Due to its higher sensitivity, breast MR surpasses mammography in detecting signs of breast cancer but is more expensive and often not covered by insurers. Patients frequently are stuck paying for the exams themselves. Because of the fear, anxiety and distrust over inaccurate readings by mammography machines, many women choose to pay out-of-pocket for breast MR, regardless of its risks, which may include adverse contrast reactions, false positives and unnecessary biopsies, according to a study published in April.

But another study in 2019 said that breast MR may lead to unnecessary biopsies and found that while it found more breast cancers, breast MR combined with mammography showed no difference in distinguishing breast cancer from other findings (sensitivity) or ruling cancer out (specificity), compared to mammography alone. The combination also resulted in twice as many biopsies.

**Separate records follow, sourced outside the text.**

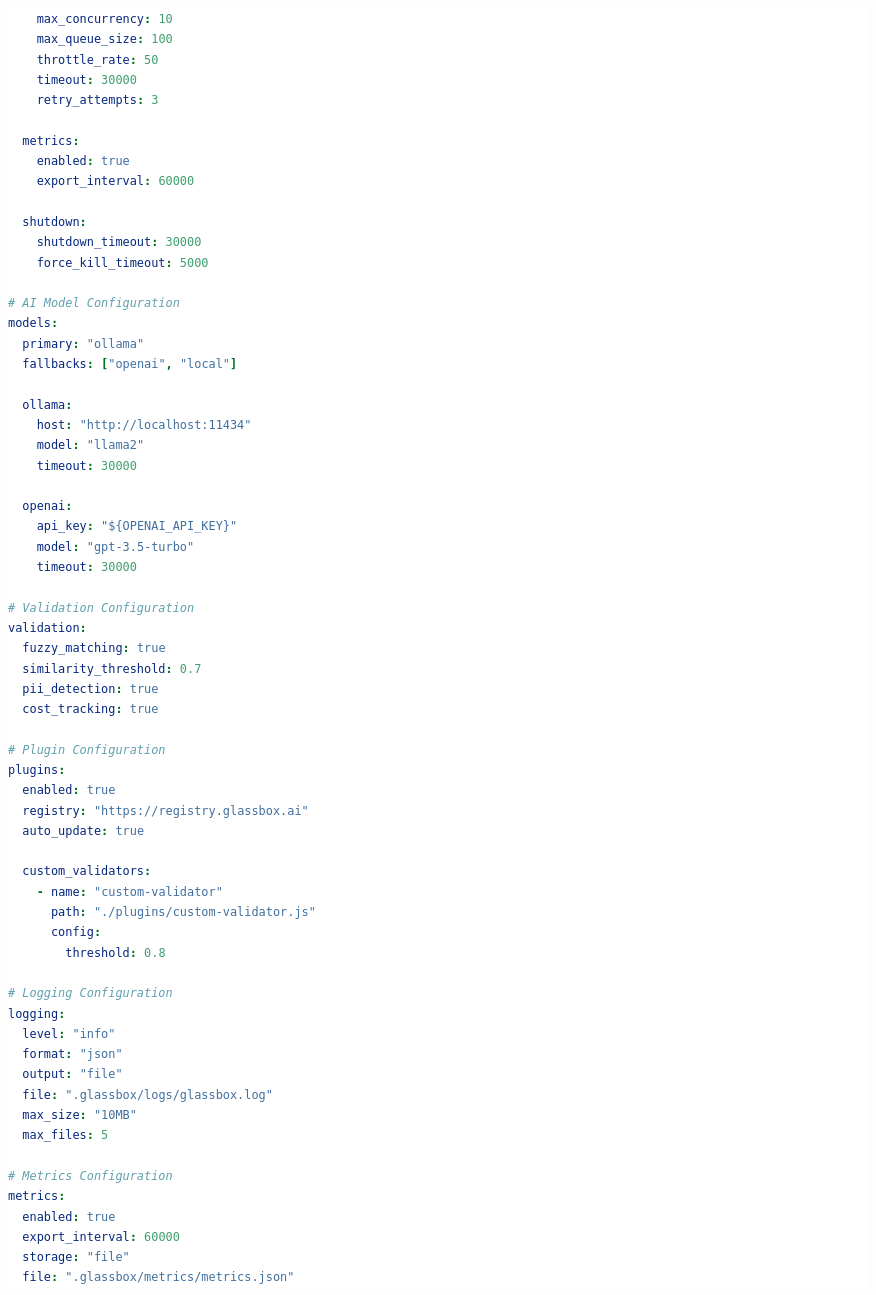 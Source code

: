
 ```yaml
    max_concurrency: 10
    max_queue_size: 100
    throttle_rate: 50
    timeout: 30000
    retry_attempts: 3
  
  metrics:
    enabled: true
    export_interval: 60000
  
  shutdown:
    shutdown_timeout: 30000
    force_kill_timeout: 5000

# AI Model Configuration
models:
  primary: "ollama"
  fallbacks: ["openai", "local"]
  
  ollama:
    host: "http://localhost:11434"
    model: "llama2"
    timeout: 30000
  
  openai:
    api_key: "${OPENAI_API_KEY}"
    model: "gpt-3.5-turbo"
    timeout: 30000

# Validation Configuration
validation:
  fuzzy_matching: true
  similarity_threshold: 0.7
  pii_detection: true
  cost_tracking: true

# Plugin Configuration
plugins:
  enabled: true
  registry: "https://registry.glassbox.ai"
  auto_update: true
  
  custom_validators:
    - name: "custom-validator"
      path: "./plugins/custom-validator.js"
      config:
        threshold: 0.8

# Logging Configuration
logging:
  level: "info"
  format: "json"
  output: "file"
  file: ".glassbox/logs/glassbox.log"
  max_size: "10MB"
  max_files: 5

# Metrics Configuration
metrics:
  enabled: true
  export_interval: 60000
  storage: "file"
  file: ".glassbox/metrics/metrics.json"
``` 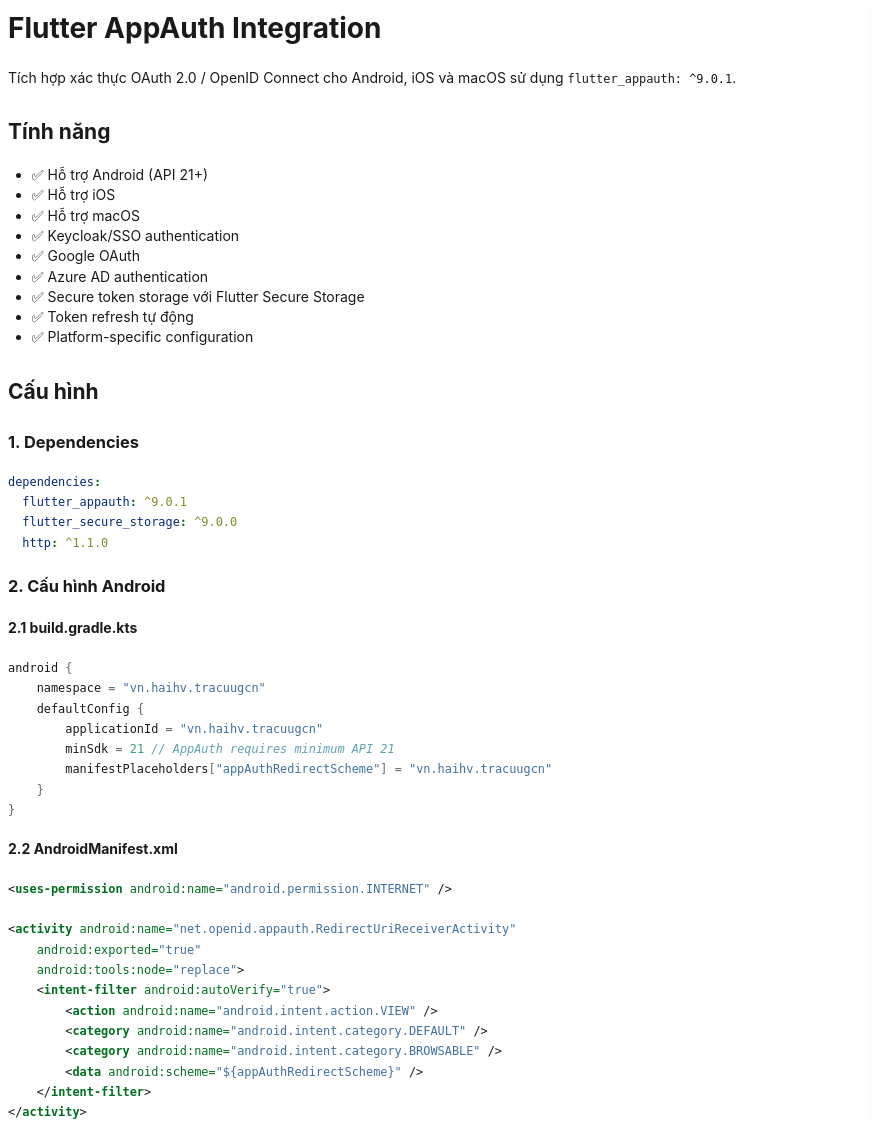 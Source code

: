 # Flutter AppAuth Integration

Tích hợp xác thực OAuth 2.0 / OpenID Connect cho Android, iOS và macOS sử dụng `flutter_appauth: ^9.0.1`.

## Tính năng

- ✅ Hỗ trợ Android (API 21+)
- ✅ Hỗ trợ iOS 
- ✅ Hỗ trợ macOS
- ✅ Keycloak/SSO authentication
- ✅ Google OAuth
- ✅ Azure AD authentication
- ✅ Secure token storage với Flutter Secure Storage
- ✅ Token refresh tự động
- ✅ Platform-specific configuration

## Cấu hình

### 1. Dependencies

```yaml
dependencies:
  flutter_appauth: ^9.0.1
  flutter_secure_storage: ^9.0.0
  http: ^1.1.0
```

### 2. Cấu hình Android

#### 2.1 build.gradle.kts
```kotlin
android {
    namespace = "vn.haihv.tracuugcn"
    defaultConfig {
        applicationId = "vn.haihv.tracuugcn"
        minSdk = 21 // AppAuth requires minimum API 21
        manifestPlaceholders["appAuthRedirectScheme"] = "vn.haihv.tracuugcn"
    }
}
```

#### 2.2 AndroidManifest.xml
```xml
<uses-permission android:name="android.permission.INTERNET" />

<activity android:name="net.openid.appauth.RedirectUriReceiverActivity"
    android:exported="true"
    android:tools:node="replace">
    <intent-filter android:autoVerify="true">
        <action android:name="android.intent.action.VIEW" />
        <category android:name="android.intent.category.DEFAULT" />
        <category android:name="android.intent.category.BROWSABLE" />
        <data android:scheme="${appAuthRedirectScheme}" />
    </intent-filter>
</activity>
```
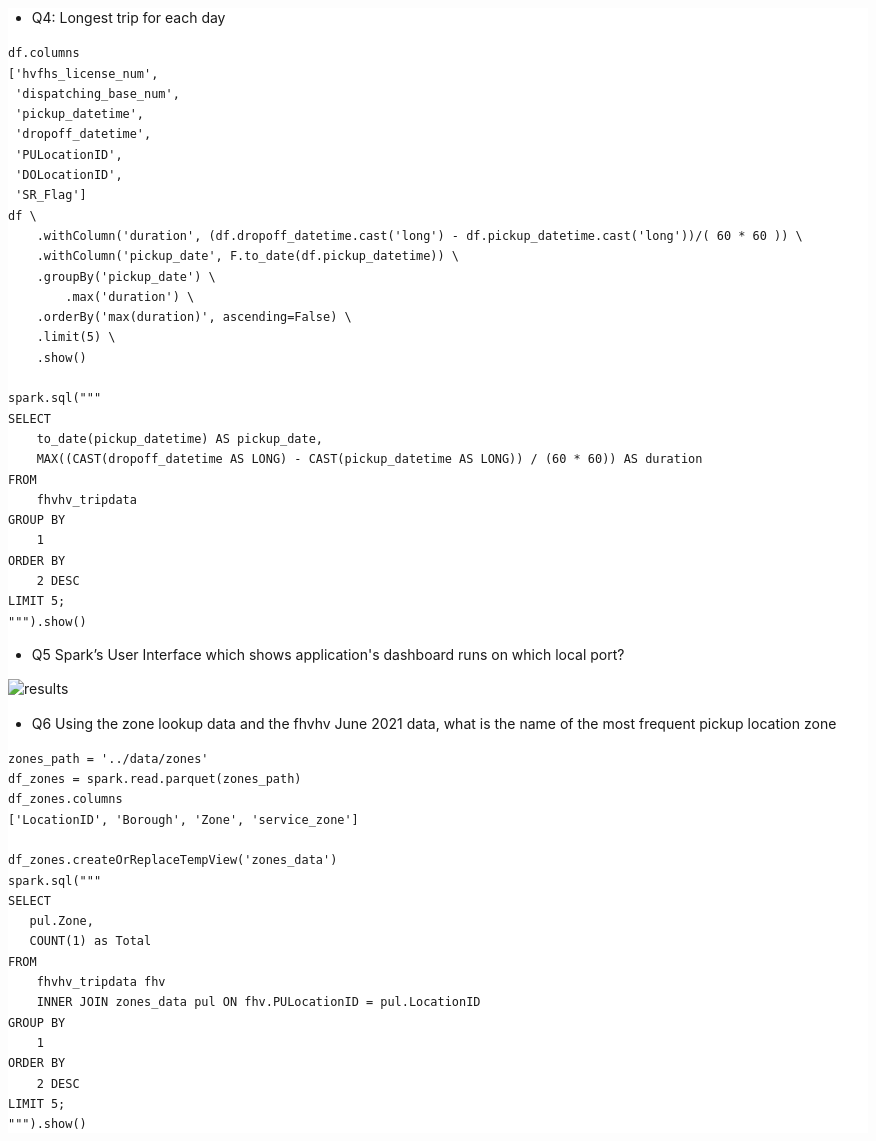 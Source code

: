 - Q4: Longest trip for each day

```
df.columns
['hvfhs_license_num',
 'dispatching_base_num',
 'pickup_datetime',
 'dropoff_datetime',
 'PULocationID',
 'DOLocationID',
 'SR_Flag']
df \
    .withColumn('duration', (df.dropoff_datetime.cast('long') - df.pickup_datetime.cast('long'))/( 60 * 60 )) \
    .withColumn('pickup_date', F.to_date(df.pickup_datetime)) \
    .groupBy('pickup_date') \
        .max('duration') \
    .orderBy('max(duration)', ascending=False) \
    .limit(5) \
    .show()

spark.sql("""
SELECT
    to_date(pickup_datetime) AS pickup_date,
    MAX((CAST(dropoff_datetime AS LONG) - CAST(pickup_datetime AS LONG)) / (60 * 60)) AS duration
FROM 
    fhvhv_tripdata
GROUP BY
    1
ORDER BY
    2 DESC
LIMIT 5;
""").show()
```

- Q5 Spark’s User Interface which shows application's dashboard runs on which local port?

<img src="images/spark-loading.png" alt="results"/>

- Q6 Using the zone lookup data and the fhvhv June 2021 data, what is the name of the most frequent pickup location zone

```
zones_path = '../data/zones'
df_zones = spark.read.parquet(zones_path)
df_zones.columns
['LocationID', 'Borough', 'Zone', 'service_zone']

df_zones.createOrReplaceTempView('zones_data')
spark.sql("""
SELECT
   pul.Zone,
   COUNT(1) as Total
FROM 
    fhvhv_tripdata fhv 
    INNER JOIN zones_data pul ON fhv.PULocationID = pul.LocationID    
GROUP BY 
    1
ORDER BY
    2 DESC
LIMIT 5;
""").show()
```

Breast MR also requires a lot of time to complete, though this has been partially remedied with the introduction of abbreviated breast MR. A group of South Korean researchers earlier this year found that using abbreviated breast MR reduced scanning time from 30 minutes to 10 minutes and was able to reduce costs, while still efficiently identifying signs of cancer.

U.S. and German researchers found in 2020 that abbreviated MR was better than digital breast tomosynthesis in detecting breast cancer. “Our study confirmed that AB-MR in women at average risk with dense breast tissue outperforms 3D mammography by a factor of 2.4 times in detecting women with breast cancer. And not only does it find more cancer, but it finds invasive and high-grade cancers not found on the 3D mammography,” Dr. Christopher Comstock, of MSK and the study’s lead author, told HCB News at the time.

The findings for the current study were published by Oxford University Press in the Journal of the National Cancer Institute.